> _What you need to do_
The entries follow. Copy every line in which "Datensatz" appears.

Stored dataset items
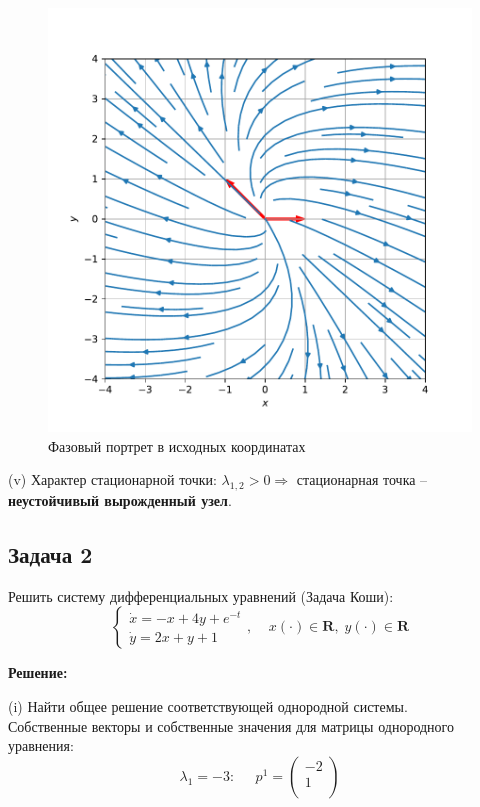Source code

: \documentclass[a4paper, 12pt]{article}
\begin{document}
\begin{figure}[H]
	\centering
	\includegraphics[scale=0.8]{1b1_1}
	\caption{Фазовый портрет в исходных координатах}
	\label{im:1b1_1}
\end{figure}
(v) Характер стационарной точки: $\lambda_{1,2}>0 \Rightarrow$ стационарная точка -- \textbf{неустойчивый вырожденный узел}.

	\subsection {Задача 2}
 Решить систему дифференциальных уравнений (Задача Коши): 
\begin{equation}
\left\{
\begin{array}{lr}
\dot{x} = -x+4y+e^{-t}\\
\dot{y} = 2x+y+1
\end{array}
\right.
, \;\;\;\; x(\cdot)\in \textbf{R},\; y(\cdot)\in \textbf{R}
\label{eq:23}
\end{equation}

\textbf{Решение:} \par


(i) Найти общее решение соответствующей однородной системы.\\

Собственные векторы и собственные значения для матрицы однородного уравнения:
\[\lambda_1 = -3:\;\;\;\;\; p^1=
\left(
\begin{array}{cc}
-2\\
1\\
\end{array}
\right)  
\]
\end{document}
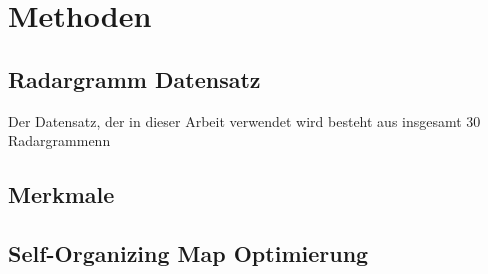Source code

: \section{Methoden}

\subsection{Radargramm Datensatz}
Der Datensatz, der in dieser Arbeit verwendet wird besteht aus insgesamt 30 Radargrammenn

\subsection{Merkmale}
\lipsum[1-8]

\subsection{Self-Organizing Map Optimierung}
\lipsum[1-5]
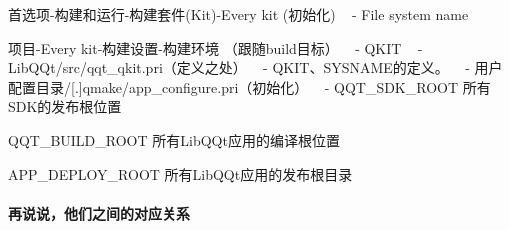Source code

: \begin{DoxyItemize}
\item 首选项-\/构建和运行-\/构建套件(Kit)-\/\+Every kit (初始化) ~\newline
 -\/ File system name
\item 项目-\/\+Every kit-\/构建设置-\/构建环境 （跟随build目标） ~\newline
 -\/ Q\+K\+IT ~\newline
-\/ Lib\+Q\+Qt/src/qqt\+\_\+qkit.\+pri（定义之处） ~\newline
 -\/ Q\+K\+I\+T、\+S\+Y\+S\+N\+A\+M\+E的定义。 ~\newline
-\/ 用户配置目录/\mbox{[}.\mbox{]}qmake/app\+\_\+configure.\+pri（初始化） ~\newline
 -\/ Q\+Q\+T\+\_\+\+S\+D\+K\+\_\+\+R\+O\+OT 所有\+S\+D\+K的发布根位置
\begin{DoxyItemize}
\item Q\+Q\+T\+\_\+\+B\+U\+I\+L\+D\+\_\+\+R\+O\+OT 所有\+Lib\+Q\+Qt应用的编译根位置
\item A\+P\+P\+\_\+\+D\+E\+P\+L\+O\+Y\+\_\+\+R\+O\+OT 所有\+Lib\+Q\+Qt应用的发布根目录 ~\newline
 \paragraph*{再说说，他们之间的对应关系}
\end{DoxyItemize}
\end{DoxyItemize}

> _Answer box_
\subsection{Radargramm Datensatz}
Der Datensatz, der in dieser Arbeit verwendet wird besteht aus insgesamt 30 Radargrammenn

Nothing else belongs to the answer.